(Saved entries)
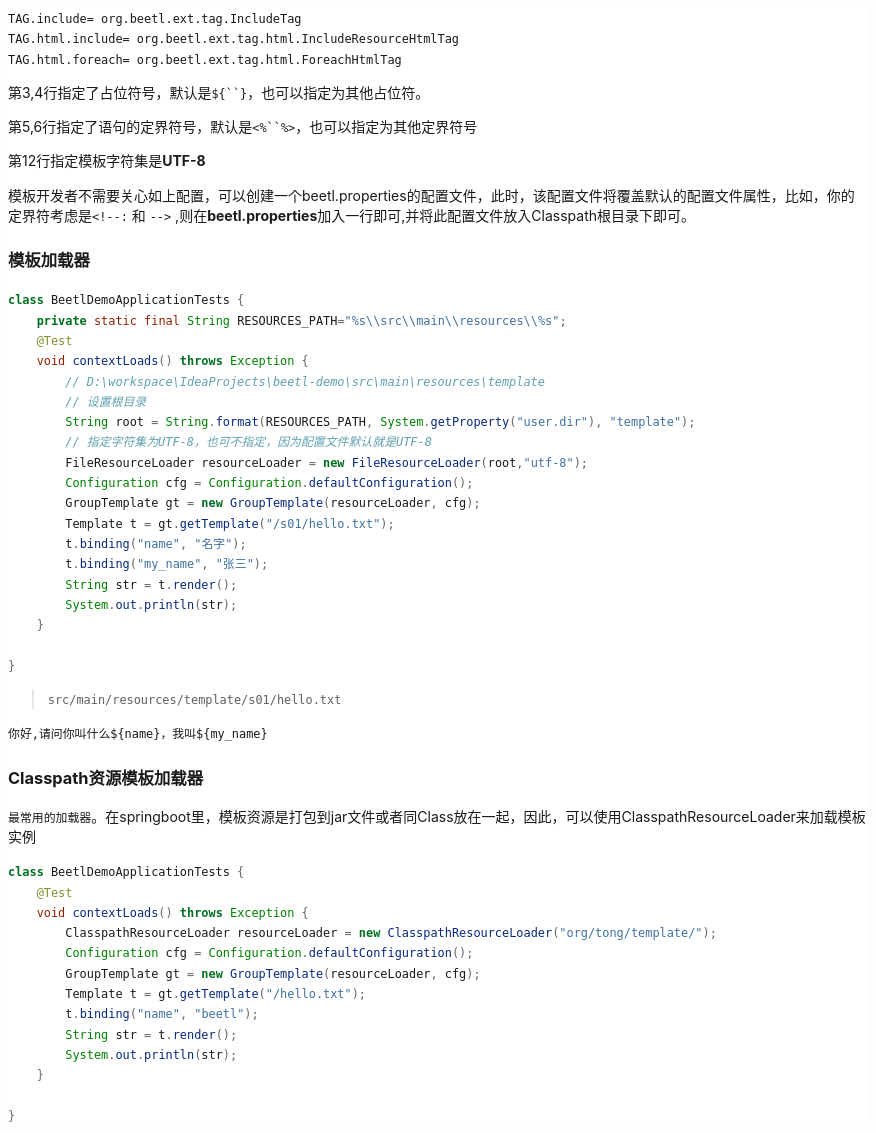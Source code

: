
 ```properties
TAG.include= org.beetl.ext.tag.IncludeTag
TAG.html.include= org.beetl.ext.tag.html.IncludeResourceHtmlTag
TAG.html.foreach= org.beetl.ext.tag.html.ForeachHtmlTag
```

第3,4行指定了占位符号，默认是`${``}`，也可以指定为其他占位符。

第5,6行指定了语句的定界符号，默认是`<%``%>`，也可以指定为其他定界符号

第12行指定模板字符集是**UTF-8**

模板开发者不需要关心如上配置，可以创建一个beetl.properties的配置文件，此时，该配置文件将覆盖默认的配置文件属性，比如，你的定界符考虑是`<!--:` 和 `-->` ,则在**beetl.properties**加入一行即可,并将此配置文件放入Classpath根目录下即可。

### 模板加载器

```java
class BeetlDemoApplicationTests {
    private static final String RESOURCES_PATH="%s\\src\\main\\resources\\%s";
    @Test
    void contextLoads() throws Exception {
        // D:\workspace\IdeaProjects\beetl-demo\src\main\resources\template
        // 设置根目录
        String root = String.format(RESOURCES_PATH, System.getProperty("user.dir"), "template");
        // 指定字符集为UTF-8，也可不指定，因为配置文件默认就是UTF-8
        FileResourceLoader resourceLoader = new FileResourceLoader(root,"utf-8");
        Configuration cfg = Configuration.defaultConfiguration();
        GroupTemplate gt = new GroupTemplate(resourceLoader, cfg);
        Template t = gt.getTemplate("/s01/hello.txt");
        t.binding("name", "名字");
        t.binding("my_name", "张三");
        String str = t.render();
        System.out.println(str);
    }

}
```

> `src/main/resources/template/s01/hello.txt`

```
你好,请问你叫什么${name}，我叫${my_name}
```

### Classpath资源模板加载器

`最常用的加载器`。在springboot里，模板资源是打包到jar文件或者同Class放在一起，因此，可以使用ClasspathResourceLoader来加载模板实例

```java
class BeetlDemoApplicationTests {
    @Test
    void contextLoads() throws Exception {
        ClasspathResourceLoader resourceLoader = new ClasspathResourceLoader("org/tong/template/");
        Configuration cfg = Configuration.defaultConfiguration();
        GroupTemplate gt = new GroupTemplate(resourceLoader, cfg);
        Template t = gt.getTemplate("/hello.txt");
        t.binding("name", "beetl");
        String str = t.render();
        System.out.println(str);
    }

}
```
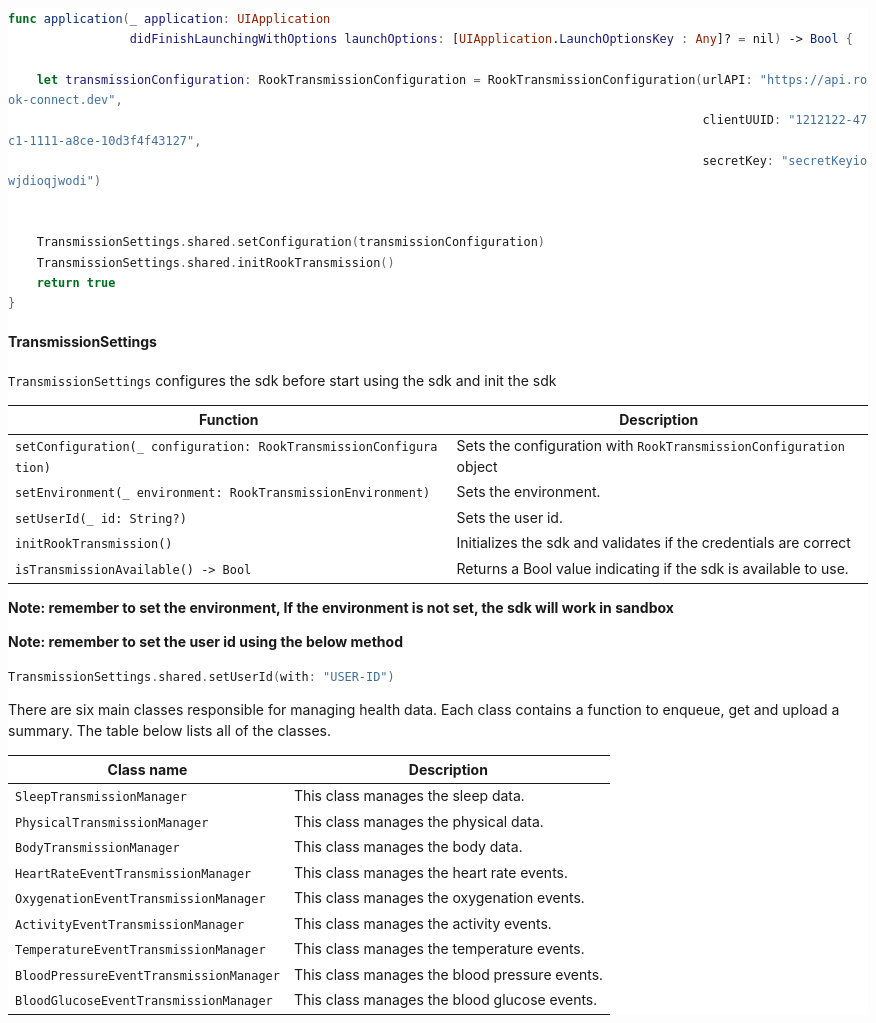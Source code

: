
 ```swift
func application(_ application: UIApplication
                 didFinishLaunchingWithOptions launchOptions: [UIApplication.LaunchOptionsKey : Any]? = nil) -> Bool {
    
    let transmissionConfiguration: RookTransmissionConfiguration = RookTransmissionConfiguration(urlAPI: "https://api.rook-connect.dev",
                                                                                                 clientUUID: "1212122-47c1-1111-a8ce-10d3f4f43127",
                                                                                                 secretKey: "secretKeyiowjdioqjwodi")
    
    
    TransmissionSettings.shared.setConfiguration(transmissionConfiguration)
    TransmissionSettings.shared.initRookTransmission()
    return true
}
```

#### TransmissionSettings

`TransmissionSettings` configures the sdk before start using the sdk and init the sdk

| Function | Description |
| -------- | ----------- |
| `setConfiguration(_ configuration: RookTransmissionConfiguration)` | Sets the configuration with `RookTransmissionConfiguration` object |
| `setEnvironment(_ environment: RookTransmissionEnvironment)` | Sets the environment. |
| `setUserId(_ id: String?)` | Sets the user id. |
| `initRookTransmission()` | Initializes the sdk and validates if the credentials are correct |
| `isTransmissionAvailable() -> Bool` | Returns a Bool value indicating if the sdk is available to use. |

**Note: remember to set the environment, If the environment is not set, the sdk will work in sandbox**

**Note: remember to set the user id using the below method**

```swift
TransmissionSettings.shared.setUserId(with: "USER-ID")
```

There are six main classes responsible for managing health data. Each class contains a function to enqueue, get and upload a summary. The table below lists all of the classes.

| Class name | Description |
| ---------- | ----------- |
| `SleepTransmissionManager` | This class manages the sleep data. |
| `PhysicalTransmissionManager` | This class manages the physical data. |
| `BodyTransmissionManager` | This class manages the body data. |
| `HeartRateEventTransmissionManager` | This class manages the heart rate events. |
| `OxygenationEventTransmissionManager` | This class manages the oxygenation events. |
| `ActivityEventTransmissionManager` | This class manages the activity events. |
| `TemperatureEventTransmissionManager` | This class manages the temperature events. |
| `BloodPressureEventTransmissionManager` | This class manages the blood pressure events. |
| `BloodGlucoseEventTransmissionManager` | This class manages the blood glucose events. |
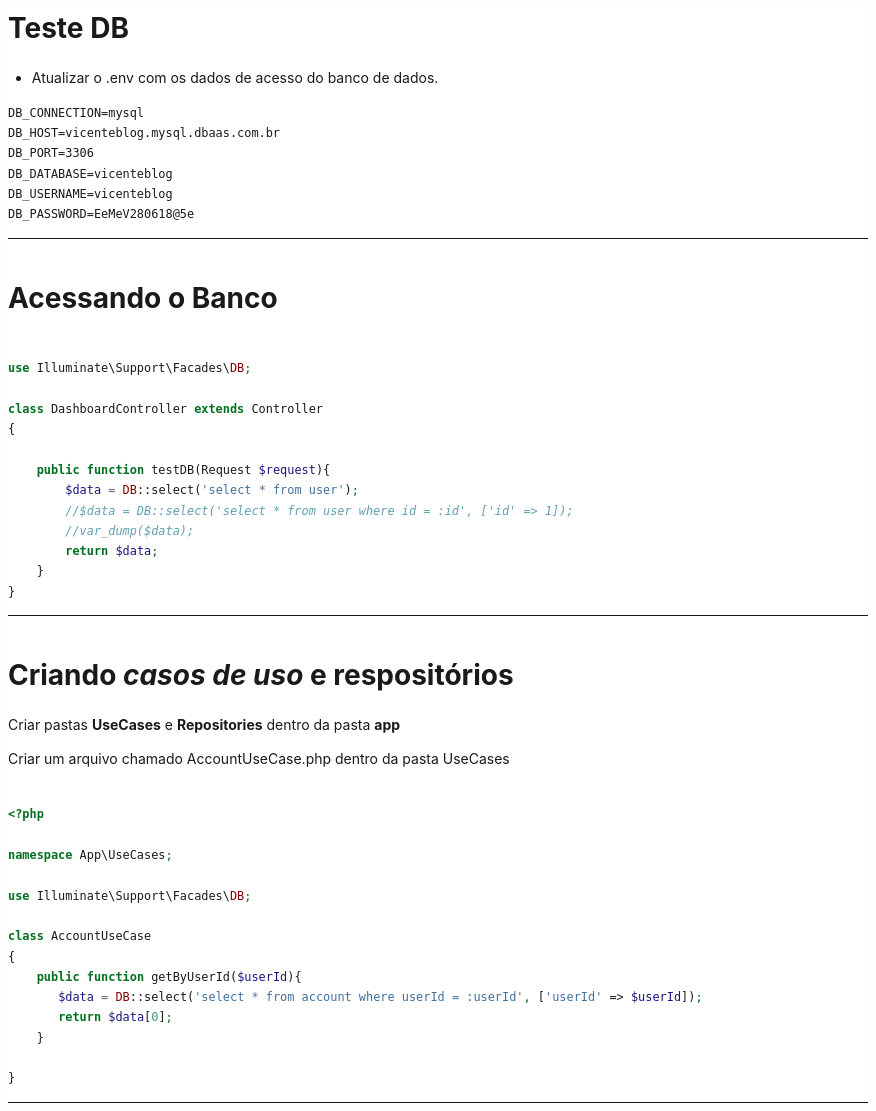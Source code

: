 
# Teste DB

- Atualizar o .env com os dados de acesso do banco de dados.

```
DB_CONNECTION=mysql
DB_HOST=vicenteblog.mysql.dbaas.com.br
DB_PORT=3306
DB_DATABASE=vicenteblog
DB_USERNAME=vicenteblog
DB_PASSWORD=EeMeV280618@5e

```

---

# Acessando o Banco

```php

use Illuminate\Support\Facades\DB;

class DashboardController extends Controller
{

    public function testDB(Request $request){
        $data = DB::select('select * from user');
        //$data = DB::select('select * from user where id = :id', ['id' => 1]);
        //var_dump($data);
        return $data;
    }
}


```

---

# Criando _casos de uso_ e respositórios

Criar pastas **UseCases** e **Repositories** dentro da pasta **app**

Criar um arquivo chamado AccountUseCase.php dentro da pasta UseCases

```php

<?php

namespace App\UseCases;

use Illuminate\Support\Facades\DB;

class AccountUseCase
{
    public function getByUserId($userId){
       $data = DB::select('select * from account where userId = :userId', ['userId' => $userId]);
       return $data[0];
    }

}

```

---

> [DESCRIPTION OF THE TASK]:
The lines to be quoted run from the line containing "rate events. |" through the end of the entries above, both included; quote them exactly and leave out any pictures.

> [ANSWER]:
| `HeartRateEventTransmissionManager` | This class manages the heart rate events. |
| `OxygenationEventTransmissionManager` | This class manages the oxygenation events. |
| `ActivityEventTransmissionManager` | This class manages the activity events. |
| `TemperatureEventTransmissionManager` | This class manages the temperature events. |
| `BloodPressureEventTransmissionManager` | This class manages the blood pressure events. |
| `BloodGlucoseEventTransmissionManager` | This class manages the blood glucose events. |
Source code

: 
# Teste DB

- Atualizar o .env com os dados de acesso do banco de dados.

```
DB_CONNECTION=mysql
DB_HOST=vicenteblog.mysql.dbaas.com.br
DB_PORT=3306
DB_DATABASE=vicenteblog
DB_USERNAME=vicenteblog
DB_PASSWORD=EeMeV280618@5e

```

---

# Acessando o Banco

```php

use Illuminate\Support\Facades\DB;

class DashboardController extends Controller
{

    public function testDB(Request $request){
        $data = DB::select('select * from user');
        //$data = DB::select('select * from user where id = :id', ['id' => 1]);
        //var_dump($data);
        return $data;
    }
}


```

---

# Criando _casos de uso_ e respositórios

Criar pastas **UseCases** e **Repositories** dentro da pasta **app**

Criar um arquivo chamado AccountUseCase.php dentro da pasta UseCases

```php

<?php

namespace App\UseCases;

use Illuminate\Support\Facades\DB;

class AccountUseCase
{
    public function getByUserId($userId){
       $data = DB::select('select * from account where userId = :userId', ['userId' => $userId]);
       return $data[0];
    }

}

```

---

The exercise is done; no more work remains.